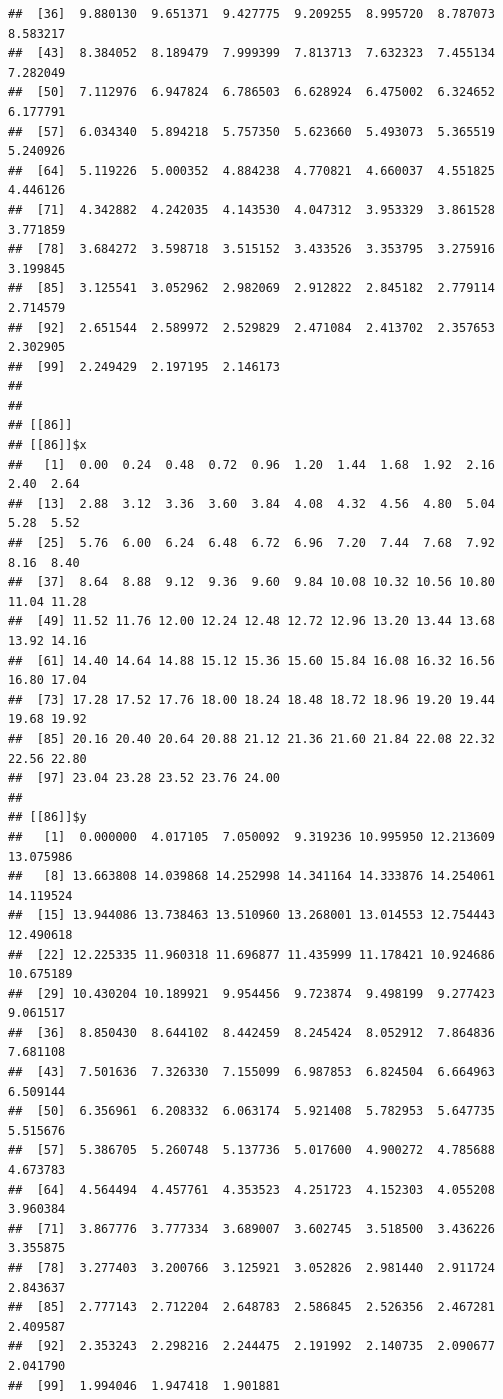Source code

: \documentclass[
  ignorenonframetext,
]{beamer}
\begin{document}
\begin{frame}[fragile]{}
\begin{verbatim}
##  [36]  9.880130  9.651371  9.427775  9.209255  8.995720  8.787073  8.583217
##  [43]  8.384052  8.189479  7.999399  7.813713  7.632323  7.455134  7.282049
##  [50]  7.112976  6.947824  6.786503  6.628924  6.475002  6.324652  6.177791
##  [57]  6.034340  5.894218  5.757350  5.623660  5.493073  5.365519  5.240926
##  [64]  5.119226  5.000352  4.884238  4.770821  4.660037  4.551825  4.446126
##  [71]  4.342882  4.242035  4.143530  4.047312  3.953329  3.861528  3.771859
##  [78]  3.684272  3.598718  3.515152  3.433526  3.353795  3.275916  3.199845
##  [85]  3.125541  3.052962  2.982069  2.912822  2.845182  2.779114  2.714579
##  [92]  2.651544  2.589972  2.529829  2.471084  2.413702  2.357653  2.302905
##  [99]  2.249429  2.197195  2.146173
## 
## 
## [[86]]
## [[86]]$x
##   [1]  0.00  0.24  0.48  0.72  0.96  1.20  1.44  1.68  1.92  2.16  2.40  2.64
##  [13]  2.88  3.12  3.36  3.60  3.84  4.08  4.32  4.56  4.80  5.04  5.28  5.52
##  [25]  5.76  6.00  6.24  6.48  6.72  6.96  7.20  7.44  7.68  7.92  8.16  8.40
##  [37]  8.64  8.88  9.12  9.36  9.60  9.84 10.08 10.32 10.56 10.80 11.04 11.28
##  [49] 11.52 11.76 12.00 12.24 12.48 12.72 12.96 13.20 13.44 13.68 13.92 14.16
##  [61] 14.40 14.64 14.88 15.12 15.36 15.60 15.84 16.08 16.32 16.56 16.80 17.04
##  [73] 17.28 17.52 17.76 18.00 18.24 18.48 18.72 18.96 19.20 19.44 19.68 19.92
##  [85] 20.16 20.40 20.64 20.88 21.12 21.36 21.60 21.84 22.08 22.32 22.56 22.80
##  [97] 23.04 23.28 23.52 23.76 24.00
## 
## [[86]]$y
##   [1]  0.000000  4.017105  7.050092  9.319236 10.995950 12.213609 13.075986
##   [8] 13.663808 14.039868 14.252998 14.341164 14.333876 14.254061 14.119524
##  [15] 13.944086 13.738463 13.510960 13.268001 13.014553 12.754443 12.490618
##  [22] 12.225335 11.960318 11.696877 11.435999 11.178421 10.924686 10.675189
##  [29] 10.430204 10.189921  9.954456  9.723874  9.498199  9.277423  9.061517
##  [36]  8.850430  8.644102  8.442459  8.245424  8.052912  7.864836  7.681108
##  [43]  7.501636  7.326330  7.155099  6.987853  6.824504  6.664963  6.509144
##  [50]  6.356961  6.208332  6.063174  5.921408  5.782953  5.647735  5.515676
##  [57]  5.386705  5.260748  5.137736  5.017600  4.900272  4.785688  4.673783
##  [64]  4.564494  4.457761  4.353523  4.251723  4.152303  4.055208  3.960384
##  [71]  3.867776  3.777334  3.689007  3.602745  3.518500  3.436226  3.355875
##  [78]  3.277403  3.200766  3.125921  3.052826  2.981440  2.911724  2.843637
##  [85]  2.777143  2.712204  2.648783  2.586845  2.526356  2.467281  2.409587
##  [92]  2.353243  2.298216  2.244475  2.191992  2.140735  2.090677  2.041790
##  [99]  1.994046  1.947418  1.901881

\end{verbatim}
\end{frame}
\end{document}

_ _ _ _ _

WORK INSTRUCTIONS -
Retype the listing exactly and drop the pictures.

RESPONSE BOX -
Source code

: \documentclass[
  ignorenonframetext,
]{beamer}
\begin{document}
\begin{frame}[fragile]{}
\begin{verbatim}
##  [36]  9.880130  9.651371  9.427775  9.209255  8.995720  8.787073  8.583217
##  [43]  8.384052  8.189479  7.999399  7.813713  7.632323  7.455134  7.282049
##  [50]  7.112976  6.947824  6.786503  6.628924  6.475002  6.324652  6.177791
##  [57]  6.034340  5.894218  5.757350  5.623660  5.493073  5.365519  5.240926
##  [64]  5.119226  5.000352  4.884238  4.770821  4.660037  4.551825  4.446126
##  [71]  4.342882  4.242035  4.143530  4.047312  3.953329  3.861528  3.771859
##  [78]  3.684272  3.598718  3.515152  3.433526  3.353795  3.275916  3.199845
##  [85]  3.125541  3.052962  2.982069  2.912822  2.845182  2.779114  2.714579
##  [92]  2.651544  2.589972  2.529829  2.471084  2.413702  2.357653  2.302905
##  [99]  2.249429  2.197195  2.146173
## 
## 
## [[86]]
## [[86]]$x
##   [1]  0.00  0.24  0.48  0.72  0.96  1.20  1.44  1.68  1.92  2.16  2.40  2.64
##  [13]  2.88  3.12  3.36  3.60  3.84  4.08  4.32  4.56  4.80  5.04  5.28  5.52
##  [25]  5.76  6.00  6.24  6.48  6.72  6.96  7.20  7.44  7.68  7.92  8.16  8.40
##  [37]  8.64  8.88  9.12  9.36  9.60  9.84 10.08 10.32 10.56 10.80 11.04 11.28
##  [49] 11.52 11.76 12.00 12.24 12.48 12.72 12.96 13.20 13.44 13.68 13.92 14.16
##  [61] 14.40 14.64 14.88 15.12 15.36 15.60 15.84 16.08 16.32 16.56 16.80 17.04
##  [73] 17.28 17.52 17.76 18.00 18.24 18.48 18.72 18.96 19.20 19.44 19.68 19.92
##  [85] 20.16 20.40 20.64 20.88 21.12 21.36 21.60 21.84 22.08 22.32 22.56 22.80
##  [97] 23.04 23.28 23.52 23.76 24.00
## 
## [[86]]$y
##   [1]  0.000000  4.017105  7.050092  9.319236 10.995950 12.213609 13.075986
##   [8] 13.663808 14.039868 14.252998 14.341164 14.333876 14.254061 14.119524
##  [15] 13.944086 13.738463 13.510960 13.268001 13.014553 12.754443 12.490618
##  [22] 12.225335 11.960318 11.696877 11.435999 11.178421 10.924686 10.675189
##  [29] 10.430204 10.189921  9.954456  9.723874  9.498199  9.277423  9.061517
##  [36]  8.850430  8.644102  8.442459  8.245424  8.052912  7.864836  7.681108
##  [43]  7.501636  7.326330  7.155099  6.987853  6.824504  6.664963  6.509144
##  [50]  6.356961  6.208332  6.063174  5.921408  5.782953  5.647735  5.515676
##  [57]  5.386705  5.260748  5.137736  5.017600  4.900272  4.785688  4.673783
##  [64]  4.564494  4.457761  4.353523  4.251723  4.152303  4.055208  3.960384
##  [71]  3.867776  3.777334  3.689007  3.602745  3.518500  3.436226  3.355875
##  [78]  3.277403  3.200766  3.125921  3.052826  2.981440  2.911724  2.843637
##  [85]  2.777143  2.712204  2.648783  2.586845  2.526356  2.467281  2.409587
##  [92]  2.353243  2.298216  2.244475  2.191992  2.140735  2.090677  2.041790
##  [99]  1.994046  1.947418  1.901881

\end{verbatim}
\end{frame}
\end{document}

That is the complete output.